▸ **To do**
The finished copy should hold every entry exactly as given, and no pictures.

▸ **Input data**

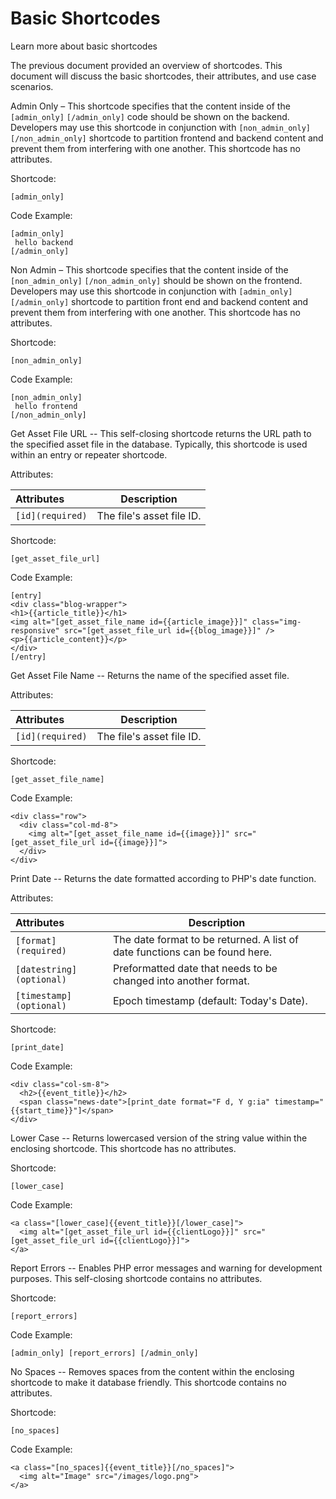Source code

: # Basic Shortcodes

Learn more about basic shortcodes 

The previous document provided an overview of shortcodes. This document will discuss the basic shortcodes, their attributes, and use case scenarios.

Admin Only – This shortcode specifies that the content inside of the ```[admin_only]``` ```[/admin_only]``` code should be shown on the backend. Developers may use this shortcode in conjunction with ```[non_admin_only]``` ```[/non_admin_only]``` shortcode to partition frontend and backend content and prevent them from interfering with one another. This shortcode has no attributes. 

Shortcode:

```
[admin_only]
```
  Code Example:

```
[admin_only]
 hello backend
[/admin_only]
``` 

Non Admin – This shortcode specifies that the content inside of the ```[non_admin_only]``` ```[/non_admin_only]``` should be shown on the frontend. Developers may use this shortcode in conjunction with ```[admin_only]``` ```[/admin_only]``` shortcode to partition front end and backend content and prevent them from interfering with one another. This shortcode has no attributes.



  Shortcode:

``` 
[non_admin_only]
```
  Code Example:

 ```
[non_admin_only]
  hello frontend
[/non_admin_only]
```

Get Asset File URL -- This self-closing shortcode returns the URL path to the specified asset file in the database. Typically, this shortcode is used within an entry or repeater shortcode.

 
  Attributes:

**Attributes** | **Description** 
:--- | ---
```[id](required)``` | The file's asset file ID.

  Shortcode:
 

 
```
[get_asset_file_url]
```
  Code Example:
 

 
```
[entry]
<div class="blog-wrapper">
<h1>{{article_title}}</h1>
<img alt="[get_asset_file_name id={{article_image}}]" class="img-responsive" src="[get_asset_file_url id={{blog_image}}]" />
<p>{{article_content}}</p>
</div>
[/entry]
```



Get Asset File Name -- Returns the name of the specified asset file. 

 


  Attributes:
 

 

**Attributes** | **Description** 
:--- | ---
```[id](required)``` | The file's asset file ID.


  Shortcode:

 
```
[get_asset_file_name]
```
  Code Example:

 
```
<div class="row">
  <div class="col-md-8">
    <img alt="[get_asset_file_name id={{image}}]" src="[get_asset_file_url id={{image}}]">
  </div>
</div>
```

Print Date -- Returns the date formatted according to PHP's date function.

 


  Attributes:

 

**Attributes** | **Description** 
:--- | ---
```[format](required)``` | The date format to be returned. A list of date functions can be found here. 
```[datestring](optional)``` | Preformatted date that needs to be changed into another format. 
```[timestamp](optional)``` | Epoch timestamp (default: Today's Date).


  Shortcode:
 

 
```
[print_date]

 ``` 
 
 Code Example:
 

 
```
<div class="col-sm-8">
  <h2>{{event_title}}</h2>
  <span class="news-date">[print_date format="F d, Y g:ia" timestamp="{{start_time}}"]</span>
</div>

```

Lower Case -- Returns lowercased version of the string value within the enclosing shortcode. This shortcode has no attributes.

 


  Shortcode:
 

 ```
[lower_case]
```
  Code Example:

 

```
<a class="[lower_case]{{event_title}}[/lower_case]">
  <img alt="[get_asset_file_url id={{clientLogo}}]" src="[get_asset_file_url id={{clientLogo}}]">
</a>
```


Report Errors -- Enables PHP error messages and warning for development purposes. This self-closing shortcode contains no attributes. 

 


  Shortcode:
 

 
```
[report_errors]
```
  Code Example:

 
```
[admin_only] [report_errors] [/admin_only]
```

No Spaces -- Removes spaces from the content within the enclosing shortcode to make it database friendly. This shortcode contains no attributes. 

 


  Shortcode:
 

 
```
[no_spaces]
```

  Code Example:

 
```
<a class="[no_spaces]{{event_title}}[/no_spaces]">
  <img alt="Image" src="/images/logo.png">
</a>
```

▸ **Exercise solution**
Source code

: # Basic Shortcodes

Learn more about basic shortcodes 

The previous document provided an overview of shortcodes. This document will discuss the basic shortcodes, their attributes, and use case scenarios.

Admin Only – This shortcode specifies that the content inside of the ```[admin_only]``` ```[/admin_only]``` code should be shown on the backend. Developers may use this shortcode in conjunction with ```[non_admin_only]``` ```[/non_admin_only]``` shortcode to partition frontend and backend content and prevent them from interfering with one another. This shortcode has no attributes. 

Shortcode:

```
[admin_only]
```
  Code Example:

```
[admin_only]
 hello backend
[/admin_only]
``` 

Non Admin – This shortcode specifies that the content inside of the ```[non_admin_only]``` ```[/non_admin_only]``` should be shown on the frontend. Developers may use this shortcode in conjunction with ```[admin_only]``` ```[/admin_only]``` shortcode to partition front end and backend content and prevent them from interfering with one another. This shortcode has no attributes.



  Shortcode:

``` 
[non_admin_only]
```
  Code Example:

 ```
[non_admin_only]
  hello frontend
[/non_admin_only]
```

Get Asset File URL -- This self-closing shortcode returns the URL path to the specified asset file in the database. Typically, this shortcode is used within an entry or repeater shortcode.

 
  Attributes:

**Attributes** | **Description** 
:--- | ---
```[id](required)``` | The file's asset file ID.

  Shortcode:
 

 
```
[get_asset_file_url]
```
  Code Example:
 

 
```
[entry]
<div class="blog-wrapper">
<h1>{{article_title}}</h1>
<img alt="[get_asset_file_name id={{article_image}}]" class="img-responsive" src="[get_asset_file_url id={{blog_image}}]" />
<p>{{article_content}}</p>
</div>
[/entry]
```



Get Asset File Name -- Returns the name of the specified asset file. 

 


  Attributes:
 

 

**Attributes** | **Description** 
:--- | ---
```[id](required)``` | The file's asset file ID.


  Shortcode:

 
```
[get_asset_file_name]
```
  Code Example:

 
```
<div class="row">
  <div class="col-md-8">
    <img alt="[get_asset_file_name id={{image}}]" src="[get_asset_file_url id={{image}}]">
  </div>
</div>
```

Print Date -- Returns the date formatted according to PHP's date function.

 


  Attributes:

 

**Attributes** | **Description** 
:--- | ---
```[format](required)``` | The date format to be returned. A list of date functions can be found here. 
```[datestring](optional)``` | Preformatted date that needs to be changed into another format. 
```[timestamp](optional)``` | Epoch timestamp (default: Today's Date).


  Shortcode:
 

 
```
[print_date]

 ``` 
 
 Code Example:
 

 
```
<div class="col-sm-8">
  <h2>{{event_title}}</h2>
  <span class="news-date">[print_date format="F d, Y g:ia" timestamp="{{start_time}}"]</span>
</div>

```

Lower Case -- Returns lowercased version of the string value within the enclosing shortcode. This shortcode has no attributes.

 


  Shortcode:
 

 ```
[lower_case]
```
  Code Example:

 

```
<a class="[lower_case]{{event_title}}[/lower_case]">
  <img alt="[get_asset_file_url id={{clientLogo}}]" src="[get_asset_file_url id={{clientLogo}}]">
</a>
```


Report Errors -- Enables PHP error messages and warning for development purposes. This self-closing shortcode contains no attributes. 

 


  Shortcode:
 

 
```
[report_errors]
```
  Code Example:

 
```
[admin_only] [report_errors] [/admin_only]
```

No Spaces -- Removes spaces from the content within the enclosing shortcode to make it database friendly. This shortcode contains no attributes. 

 


  Shortcode:
 

 
```
[no_spaces]
```

  Code Example:

 
```
<a class="[no_spaces]{{event_title}}[/no_spaces]">
  <img alt="Image" src="/images/logo.png">
</a>
```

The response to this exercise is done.